Si el pago del bono extraordinario se realiza en diciembre, va a afectar íntegramente a ese mes, dando como resultado una retención impositiva exagerada. En estos casos, lo que conviene hacer es pagar el bono en los primeros días del año que viene y de esta manera podrán aprovecharse los mayores valores de las tablas y además para calcular la retención se prorrateará el importe del bono en 12 cuotas, a pesar de que se haya pagado en una sola.

En Síntesis:

1) El aguinaldo que se paga hasta el 18 de diciembre, no debería tener mucha incidencia en el cálculo de la retención de Ganancias, porque ya se fue descontando mes a mes anticipadamente.

2) Cuando se adelanten las vacaciones habrá una importante retención de Ganancias. Si se toma licencia a partir de enero del año que viene ya regirán las nuevas tablas incrementadas de las deducciones y escalas.

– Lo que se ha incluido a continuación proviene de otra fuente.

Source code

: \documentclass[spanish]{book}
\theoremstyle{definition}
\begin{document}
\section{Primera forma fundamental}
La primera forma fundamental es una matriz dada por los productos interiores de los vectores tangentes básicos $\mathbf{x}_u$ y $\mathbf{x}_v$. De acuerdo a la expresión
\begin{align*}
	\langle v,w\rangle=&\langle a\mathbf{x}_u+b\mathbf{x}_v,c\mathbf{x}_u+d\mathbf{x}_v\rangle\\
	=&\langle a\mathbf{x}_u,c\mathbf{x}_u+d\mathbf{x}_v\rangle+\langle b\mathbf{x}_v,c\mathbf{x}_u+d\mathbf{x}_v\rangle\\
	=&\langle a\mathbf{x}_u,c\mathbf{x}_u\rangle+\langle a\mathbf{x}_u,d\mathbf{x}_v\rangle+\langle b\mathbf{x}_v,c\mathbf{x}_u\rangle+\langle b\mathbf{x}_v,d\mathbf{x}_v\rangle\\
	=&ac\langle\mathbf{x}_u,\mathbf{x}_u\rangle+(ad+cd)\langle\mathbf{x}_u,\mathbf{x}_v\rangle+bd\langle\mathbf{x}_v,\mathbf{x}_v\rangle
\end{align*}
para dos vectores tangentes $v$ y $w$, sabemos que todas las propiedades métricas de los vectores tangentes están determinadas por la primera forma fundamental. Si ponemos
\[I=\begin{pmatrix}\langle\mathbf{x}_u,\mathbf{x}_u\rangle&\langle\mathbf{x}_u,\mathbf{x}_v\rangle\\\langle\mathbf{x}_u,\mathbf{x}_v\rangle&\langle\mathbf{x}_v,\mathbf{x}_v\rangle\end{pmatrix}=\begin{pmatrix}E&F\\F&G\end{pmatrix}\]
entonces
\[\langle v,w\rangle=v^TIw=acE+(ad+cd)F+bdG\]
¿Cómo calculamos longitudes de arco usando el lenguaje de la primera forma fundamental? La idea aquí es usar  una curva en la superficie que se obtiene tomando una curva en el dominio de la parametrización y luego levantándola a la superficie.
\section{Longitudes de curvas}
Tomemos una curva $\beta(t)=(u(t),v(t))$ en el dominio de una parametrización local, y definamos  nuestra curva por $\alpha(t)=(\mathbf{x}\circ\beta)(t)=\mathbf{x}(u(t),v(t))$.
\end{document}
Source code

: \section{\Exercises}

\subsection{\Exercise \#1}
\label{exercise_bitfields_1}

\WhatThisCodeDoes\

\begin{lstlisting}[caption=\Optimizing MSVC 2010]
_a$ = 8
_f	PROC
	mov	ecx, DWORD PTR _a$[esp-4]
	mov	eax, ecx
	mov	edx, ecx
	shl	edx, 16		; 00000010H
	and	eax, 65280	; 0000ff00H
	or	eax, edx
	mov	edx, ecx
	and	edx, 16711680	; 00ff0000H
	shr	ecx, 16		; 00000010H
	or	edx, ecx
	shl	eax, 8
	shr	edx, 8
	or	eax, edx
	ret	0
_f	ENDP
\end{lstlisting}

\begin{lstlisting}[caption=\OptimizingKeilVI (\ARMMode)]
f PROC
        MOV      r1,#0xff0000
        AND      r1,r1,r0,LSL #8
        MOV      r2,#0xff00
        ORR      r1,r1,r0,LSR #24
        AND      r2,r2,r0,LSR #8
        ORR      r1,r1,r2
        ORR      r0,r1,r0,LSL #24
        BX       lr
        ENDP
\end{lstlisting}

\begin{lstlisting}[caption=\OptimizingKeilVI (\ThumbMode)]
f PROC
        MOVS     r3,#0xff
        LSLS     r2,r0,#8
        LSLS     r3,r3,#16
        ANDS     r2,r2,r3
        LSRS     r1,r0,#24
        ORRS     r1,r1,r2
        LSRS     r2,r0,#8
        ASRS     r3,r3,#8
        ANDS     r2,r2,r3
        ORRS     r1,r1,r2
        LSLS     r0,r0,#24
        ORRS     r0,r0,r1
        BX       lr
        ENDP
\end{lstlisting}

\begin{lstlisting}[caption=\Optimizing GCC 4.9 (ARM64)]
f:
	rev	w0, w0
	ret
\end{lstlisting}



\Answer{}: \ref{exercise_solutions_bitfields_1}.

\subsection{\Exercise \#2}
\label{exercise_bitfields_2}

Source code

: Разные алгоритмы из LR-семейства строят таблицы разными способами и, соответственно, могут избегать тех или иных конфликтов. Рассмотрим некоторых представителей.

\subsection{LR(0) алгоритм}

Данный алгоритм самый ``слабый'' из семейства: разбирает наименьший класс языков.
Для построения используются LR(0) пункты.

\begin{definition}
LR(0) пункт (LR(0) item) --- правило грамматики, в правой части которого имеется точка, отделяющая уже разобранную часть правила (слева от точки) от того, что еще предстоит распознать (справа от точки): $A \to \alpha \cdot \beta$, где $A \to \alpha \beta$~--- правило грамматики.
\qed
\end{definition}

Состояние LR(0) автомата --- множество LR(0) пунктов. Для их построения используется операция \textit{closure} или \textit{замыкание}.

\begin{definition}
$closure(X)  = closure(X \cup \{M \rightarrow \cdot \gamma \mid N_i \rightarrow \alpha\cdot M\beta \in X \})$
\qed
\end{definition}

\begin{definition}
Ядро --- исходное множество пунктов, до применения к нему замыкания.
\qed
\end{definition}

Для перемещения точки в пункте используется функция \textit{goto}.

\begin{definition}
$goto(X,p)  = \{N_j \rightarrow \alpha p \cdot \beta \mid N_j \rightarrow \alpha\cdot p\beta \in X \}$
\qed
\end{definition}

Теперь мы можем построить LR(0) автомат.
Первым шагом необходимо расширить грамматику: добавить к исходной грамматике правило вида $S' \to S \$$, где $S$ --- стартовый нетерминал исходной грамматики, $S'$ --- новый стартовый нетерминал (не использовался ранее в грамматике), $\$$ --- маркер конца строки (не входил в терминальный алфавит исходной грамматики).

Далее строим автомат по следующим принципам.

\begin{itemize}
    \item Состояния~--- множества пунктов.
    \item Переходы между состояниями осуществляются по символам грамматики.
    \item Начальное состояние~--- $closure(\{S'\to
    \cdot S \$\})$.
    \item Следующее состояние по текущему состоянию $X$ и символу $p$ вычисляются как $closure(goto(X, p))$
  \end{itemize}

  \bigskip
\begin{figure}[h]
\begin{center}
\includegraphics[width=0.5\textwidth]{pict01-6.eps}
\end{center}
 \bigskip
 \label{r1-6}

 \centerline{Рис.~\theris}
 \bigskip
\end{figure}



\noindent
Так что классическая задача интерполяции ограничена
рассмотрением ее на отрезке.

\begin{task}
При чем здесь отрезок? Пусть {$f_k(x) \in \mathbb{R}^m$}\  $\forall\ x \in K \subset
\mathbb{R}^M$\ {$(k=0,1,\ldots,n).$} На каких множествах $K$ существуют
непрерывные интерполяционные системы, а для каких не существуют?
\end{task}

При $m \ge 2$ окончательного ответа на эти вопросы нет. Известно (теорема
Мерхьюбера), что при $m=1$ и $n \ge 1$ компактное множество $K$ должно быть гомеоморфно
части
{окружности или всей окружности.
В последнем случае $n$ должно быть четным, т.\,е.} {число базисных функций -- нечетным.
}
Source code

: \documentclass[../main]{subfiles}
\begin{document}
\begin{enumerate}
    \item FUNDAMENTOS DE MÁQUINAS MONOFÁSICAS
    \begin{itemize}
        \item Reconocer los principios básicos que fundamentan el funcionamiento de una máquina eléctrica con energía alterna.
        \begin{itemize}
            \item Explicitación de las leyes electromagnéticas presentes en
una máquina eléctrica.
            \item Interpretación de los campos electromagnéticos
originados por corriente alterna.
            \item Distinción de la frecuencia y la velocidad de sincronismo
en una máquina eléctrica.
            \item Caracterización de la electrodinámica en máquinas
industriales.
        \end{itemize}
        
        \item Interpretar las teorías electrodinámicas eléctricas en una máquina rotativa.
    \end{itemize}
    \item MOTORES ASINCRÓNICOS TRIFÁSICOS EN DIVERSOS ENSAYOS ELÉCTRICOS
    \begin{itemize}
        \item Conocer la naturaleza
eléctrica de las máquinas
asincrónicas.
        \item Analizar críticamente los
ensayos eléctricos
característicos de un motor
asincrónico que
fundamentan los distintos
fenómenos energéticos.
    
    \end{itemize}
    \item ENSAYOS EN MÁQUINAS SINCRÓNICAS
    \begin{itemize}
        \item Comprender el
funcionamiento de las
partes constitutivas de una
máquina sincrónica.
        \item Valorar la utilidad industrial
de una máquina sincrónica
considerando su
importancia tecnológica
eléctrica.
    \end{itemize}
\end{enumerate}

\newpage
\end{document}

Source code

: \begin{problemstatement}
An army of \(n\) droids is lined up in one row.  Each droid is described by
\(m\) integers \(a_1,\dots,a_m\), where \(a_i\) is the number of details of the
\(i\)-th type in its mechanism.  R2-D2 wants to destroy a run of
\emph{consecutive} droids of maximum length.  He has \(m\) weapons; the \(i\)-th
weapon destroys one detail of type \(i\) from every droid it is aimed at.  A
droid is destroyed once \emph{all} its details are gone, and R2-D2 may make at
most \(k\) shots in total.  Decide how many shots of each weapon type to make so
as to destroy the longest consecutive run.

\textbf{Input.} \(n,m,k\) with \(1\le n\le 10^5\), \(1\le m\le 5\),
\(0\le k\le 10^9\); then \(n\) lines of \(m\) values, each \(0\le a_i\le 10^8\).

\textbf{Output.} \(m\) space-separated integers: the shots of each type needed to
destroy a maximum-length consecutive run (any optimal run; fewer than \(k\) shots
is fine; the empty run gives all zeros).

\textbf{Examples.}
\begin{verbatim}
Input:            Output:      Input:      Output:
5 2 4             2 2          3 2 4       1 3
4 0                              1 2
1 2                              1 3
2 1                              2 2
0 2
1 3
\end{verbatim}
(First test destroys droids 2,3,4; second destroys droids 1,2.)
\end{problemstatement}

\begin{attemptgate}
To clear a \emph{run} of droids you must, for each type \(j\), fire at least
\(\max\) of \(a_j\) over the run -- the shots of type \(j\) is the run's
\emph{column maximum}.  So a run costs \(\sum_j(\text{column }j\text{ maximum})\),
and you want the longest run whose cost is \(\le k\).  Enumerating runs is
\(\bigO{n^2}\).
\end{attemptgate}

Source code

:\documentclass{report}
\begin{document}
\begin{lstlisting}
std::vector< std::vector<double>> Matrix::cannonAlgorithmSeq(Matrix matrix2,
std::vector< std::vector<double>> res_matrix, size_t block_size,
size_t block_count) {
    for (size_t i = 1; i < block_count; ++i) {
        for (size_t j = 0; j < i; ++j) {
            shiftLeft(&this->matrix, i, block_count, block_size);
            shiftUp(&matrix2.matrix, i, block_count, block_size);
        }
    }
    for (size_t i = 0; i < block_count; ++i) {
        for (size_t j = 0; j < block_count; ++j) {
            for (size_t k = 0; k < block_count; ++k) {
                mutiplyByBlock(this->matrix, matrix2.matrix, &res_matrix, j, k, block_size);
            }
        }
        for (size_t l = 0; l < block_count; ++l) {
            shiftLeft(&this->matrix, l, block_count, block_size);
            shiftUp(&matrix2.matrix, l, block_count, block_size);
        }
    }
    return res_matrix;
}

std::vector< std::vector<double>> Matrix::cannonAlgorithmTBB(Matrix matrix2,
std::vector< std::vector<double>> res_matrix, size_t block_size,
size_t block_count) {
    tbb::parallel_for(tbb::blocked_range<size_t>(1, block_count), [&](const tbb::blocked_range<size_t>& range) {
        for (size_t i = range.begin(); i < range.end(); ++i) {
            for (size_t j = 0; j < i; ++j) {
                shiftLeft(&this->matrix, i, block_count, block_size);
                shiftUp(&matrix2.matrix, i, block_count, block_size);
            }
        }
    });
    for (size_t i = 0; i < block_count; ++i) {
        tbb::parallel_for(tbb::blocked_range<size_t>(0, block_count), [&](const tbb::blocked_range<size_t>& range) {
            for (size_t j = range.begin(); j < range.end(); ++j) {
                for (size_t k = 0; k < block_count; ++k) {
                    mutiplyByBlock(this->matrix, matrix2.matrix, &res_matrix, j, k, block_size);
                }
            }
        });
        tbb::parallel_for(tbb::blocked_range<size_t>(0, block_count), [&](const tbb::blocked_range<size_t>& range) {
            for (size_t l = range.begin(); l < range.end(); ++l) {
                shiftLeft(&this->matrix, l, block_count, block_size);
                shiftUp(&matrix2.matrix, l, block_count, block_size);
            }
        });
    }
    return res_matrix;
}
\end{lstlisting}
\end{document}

El mes siguiente, al descontarse las vacaciones anticipadas, habrá un importante reintegro del impuesto.

3) Los bonos de fin de año y las demás retribuciones extraordinarias convendrá liquidarlas en los primeros días del mes de enero, porque estarán vigentes las nuevas tablas y se podrá prorratear durante todo el año el impuesto total de ese concepto.

* José Luis Ceteri es especialista en temas tributarios.